Efforts to combat malaria globally have been driven by engagement with U.S. politicians. U.S. efforts to build the Panama Canal under President Teddy Roosevelt resulted in the first major effort to control malaria in the Americas. More recently, President George W. Bush created the President’s Malaria Initiative in 2005 to scale up prevention and treatment measures, an effort that has continued to grow under President Barack Obama.
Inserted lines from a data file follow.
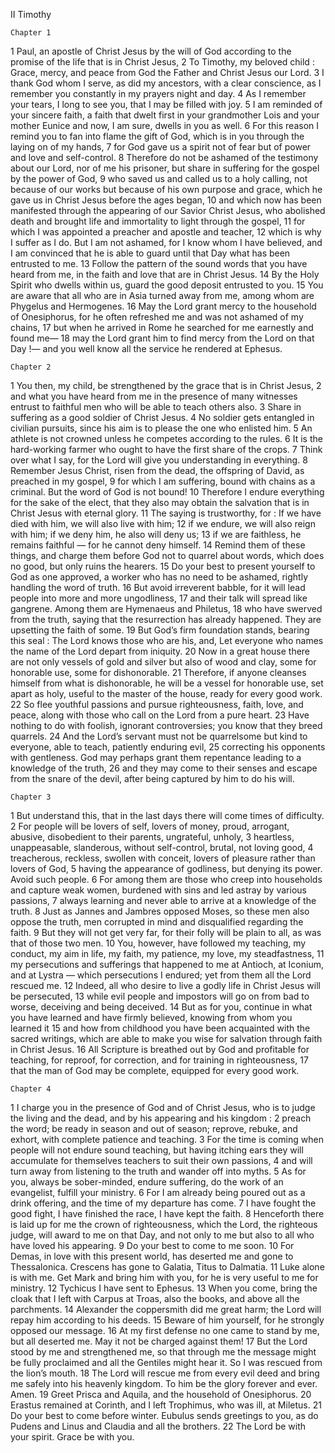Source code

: II Timothy

	Chapter 1

1	Paul, an apostle of Christ Jesus by the will of God according to the promise of the life that is in Christ Jesus,
2	To Timothy, my beloved child : Grace, mercy, and peace from God the Father and Christ Jesus our Lord.
3	I thank God whom I serve, as did my ancestors, with a clear conscience, as I remember you constantly in my prayers night and day.
4	As I remember your tears, I long to see you, that I may be filled with joy.
5	I am reminded of your sincere faith, a faith that dwelt first in your grandmother Lois and your mother Eunice and now, I am sure, dwells in you as well.
6	For this reason I remind you to fan into flame the gift of God, which is in you through the laying on of my hands,
7	for God gave us a spirit not of fear but of power and love and self-control.
8	Therefore do not be ashamed of the testimony about our Lord, nor of me his prisoner, but share in suffering for the gospel by the power of God,
9	who saved us and called us to a holy calling, not because of our works but because of his own purpose and grace, which he gave us in Christ Jesus before the ages began,
10	and which now has been manifested through the appearing of our Savior Christ Jesus, who abolished death and brought life and immortality to light through the gospel,
11	for which I was appointed a preacher and apostle and teacher,
12	which is why I suffer as I do. But I am not ashamed, for I know whom I have believed, and I am convinced that he is able to guard until that Day what has been entrusted to me.
13	Follow the pattern of the sound words that you have heard from me, in the faith and love that are in Christ Jesus.
14	By the Holy Spirit who dwells within us, guard the good deposit entrusted to you.
15	You are aware that all who are in Asia turned away from me, among whom are Phygelus and Hermogenes.
16	May the Lord grant mercy to the household of Onesiphorus, for he often refreshed me and was not ashamed of my chains,
17	but when he arrived in Rome he searched for me earnestly and found me—
18	may the Lord grant him to find mercy from the Lord on that Day !— and you well know all the service he rendered at Ephesus.

	Chapter 2

1	You then, my child, be strengthened by the grace that is in Christ Jesus,
2	and what you have heard from me in the presence of many witnesses entrust to faithful men who will be able to teach others also.
3	Share in suffering as a good soldier of Christ Jesus.
4	No soldier gets entangled in civilian pursuits, since his aim is to please the one who enlisted him.
5	An athlete is not crowned unless he competes according to the rules.
6	It is the hard-working farmer who ought to have the first share of the crops.
7	Think over what I say, for the Lord will give you understanding in everything.
8	Remember Jesus Christ, risen from the dead, the offspring of David, as preached in my gospel,
9	for which I am suffering, bound with chains as a criminal. But the word of God is not bound!
10	Therefore I endure everything for the sake of the elect, that they also may obtain the salvation that is in Christ Jesus with eternal glory.
11	The saying is trustworthy, for : If we have died with him, we will also live with him;
12	if we endure, we will also reign with him; if we deny him, he also will deny us;
13	if we are faithless, he remains faithful — for he cannot deny himself.
14	Remind them of these things, and charge them before God not to quarrel about words, which does no good, but only ruins the hearers.
15	Do your best to present yourself to God as one approved, a worker who has no need to be ashamed, rightly handling the word of truth.
16	But avoid irreverent babble, for it will lead people into more and more ungodliness,
17	and their talk will spread like gangrene. Among them are Hymenaeus and Philetus,
18	who have swerved from the truth, saying that the resurrection has already happened. They are upsetting the faith of some.
19	But God’s firm foundation stands, bearing this seal : The Lord knows those who are his, and, Let everyone who names the name of the Lord depart from iniquity.
20	Now in a great house there are not only vessels of gold and silver but also of wood and clay, some for honorable use, some for dishonorable.
21	Therefore, if anyone cleanses himself from what is dishonorable, he will be a vessel for honorable use, set apart as holy, useful to the master of the house, ready for every good work.
22	So flee youthful passions and pursue righteousness, faith, love, and peace, along with those who call on the Lord from a pure heart.
23	Have nothing to do with foolish, ignorant controversies; you know that they breed quarrels.
24	And the Lord’s servant must not be quarrelsome but kind to everyone, able to teach, patiently enduring evil,
25	correcting his opponents with gentleness. God may perhaps grant them repentance leading to a knowledge of the truth,
26	and they may come to their senses and escape from the snare of the devil, after being captured by him to do his will.

	Chapter 3

1	But understand this, that in the last days there will come times of difficulty.
2	For people will be lovers of self, lovers of money, proud, arrogant, abusive, disobedient to their parents, ungrateful, unholy,
3	heartless, unappeasable, slanderous, without self-control, brutal, not loving good,
4	treacherous, reckless, swollen with conceit, lovers of pleasure rather than lovers of God,
5	having the appearance of godliness, but denying its power. Avoid such people.
6	For among them are those who creep into households and capture weak women, burdened with sins and led astray by various passions,
7	always learning and never able to arrive at a knowledge of the truth.
8	Just as Jannes and Jambres opposed Moses, so these men also oppose the truth, men corrupted in mind and disqualified regarding the faith.
9	But they will not get very far, for their folly will be plain to all, as was that of those two men.
10	You, however, have followed my teaching, my conduct, my aim in life, my faith, my patience, my love, my steadfastness,
11	my persecutions and sufferings that happened to me at Antioch, at Iconium, and at Lystra — which persecutions I endured; yet from them all the Lord rescued me.
12	Indeed, all who desire to live a godly life in Christ Jesus will be persecuted,
13	while evil people and impostors will go on from bad to worse, deceiving and being deceived.
14	But as for you, continue in what you have learned and have firmly believed, knowing from whom you learned it
15	and how from childhood you have been acquainted with the sacred writings, which are able to make you wise for salvation through faith in Christ Jesus.
16	All Scripture is breathed out by God and profitable for teaching, for reproof, for correction, and for training in righteousness,
17	that the man of God may be complete, equipped for every good work.

	Chapter 4

1	I charge you in the presence of God and of Christ Jesus, who is to judge the living and the dead, and by his appearing and his kingdom :
2	preach the word; be ready in season and out of season; reprove, rebuke, and exhort, with complete patience and teaching.
3	For the time is coming when people will not endure sound teaching, but having itching ears they will accumulate for themselves teachers to suit their own passions,
4	and will turn away from listening to the truth and wander off into myths.
5	As for you, always be sober-minded, endure suffering, do the work of an evangelist, fulfill your ministry.
6	For I am already being poured out as a drink offering, and the time of my departure has come.
7	I have fought the good fight, I have finished the race, I have kept the faith.
8	Henceforth there is laid up for me the crown of righteousness, which the Lord, the righteous judge, will award to me on that Day, and not only to me but also to all who have loved his appearing.
9	Do your best to come to me soon.
10	For Demas, in love with this present world, has deserted me and gone to Thessalonica. Crescens has gone to Galatia, Titus to Dalmatia.
11	Luke alone is with me. Get Mark and bring him with you, for he is very useful to me for ministry.
12	Tychicus I have sent to Ephesus.
13	When you come, bring the cloak that I left with Carpus at Troas, also the books, and above all the parchments.
14	Alexander the coppersmith did me great harm; the Lord will repay him according to his deeds.
15	Beware of him yourself, for he strongly opposed our message.
16	At my first defense no one came to stand by me, but all deserted me. May it not be charged against them!
17	But the Lord stood by me and strengthened me, so that through me the message might be fully proclaimed and all the Gentiles might hear it. So I was rescued from the lion’s mouth.
18	The Lord will rescue me from every evil deed and bring me safely into his heavenly kingdom. To him be the glory forever and ever. Amen.
19	Greet Prisca and Aquila, and the household of Onesiphorus.
20	Erastus remained at Corinth, and I left Trophimus, who was ill, at Miletus.
21	Do your best to come before winter. Eubulus sends greetings to you, as do Pudens and Linus and Claudia and all the brothers.
22	The Lord be with your spirit. Grace be with you.

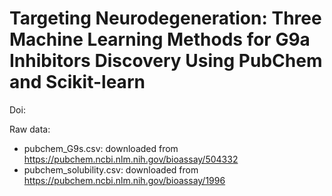 # Targeting Neurodegeneration: Three Machine Learning Methods for G9a Inhibitors Discovery Using PubChem and Scikit-learn

Doi: 

Raw data:
- pubchem_G9s.csv: downloaded from https://pubchem.ncbi.nlm.nih.gov/bioassay/504332 
- pubchem_solubility.csv: downloaded from https://pubchem.ncbi.nlm.nih.gov/bioassay/1996
  
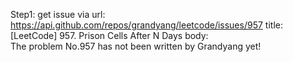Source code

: Step1: get issue via url: https://api.github.com/repos/grandyang/leetcode/issues/957 
 title:[LeetCode] 957. Prison Cells After N Days 
 body:  
 The problem No.957 has not been written by Grandyang yet!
Politicians have had major partners in the fight against malaria, and perhaps none have been more important than Bill and Melinda Gates. The Bill & Melinda Gates Foundation has worked to overcome market failures that prevented the development and production of new drugs, and has also encouraged governments to increase their investments in the fight against malaria. Today, the Gates Foundation continues to support these efforts, and is also working to develop new technologies that will provide new and more efficient tools in this battle.

We are at a moment in time where this is a major push from governments, the private sector, civil society, and other partners to bring an end to epidemics caused by diseases, including malaria. It will take a significant commitment, both in financial and human resources, but if we are able to sustain a robust response, we can hope to see the day when no child dies from malaria.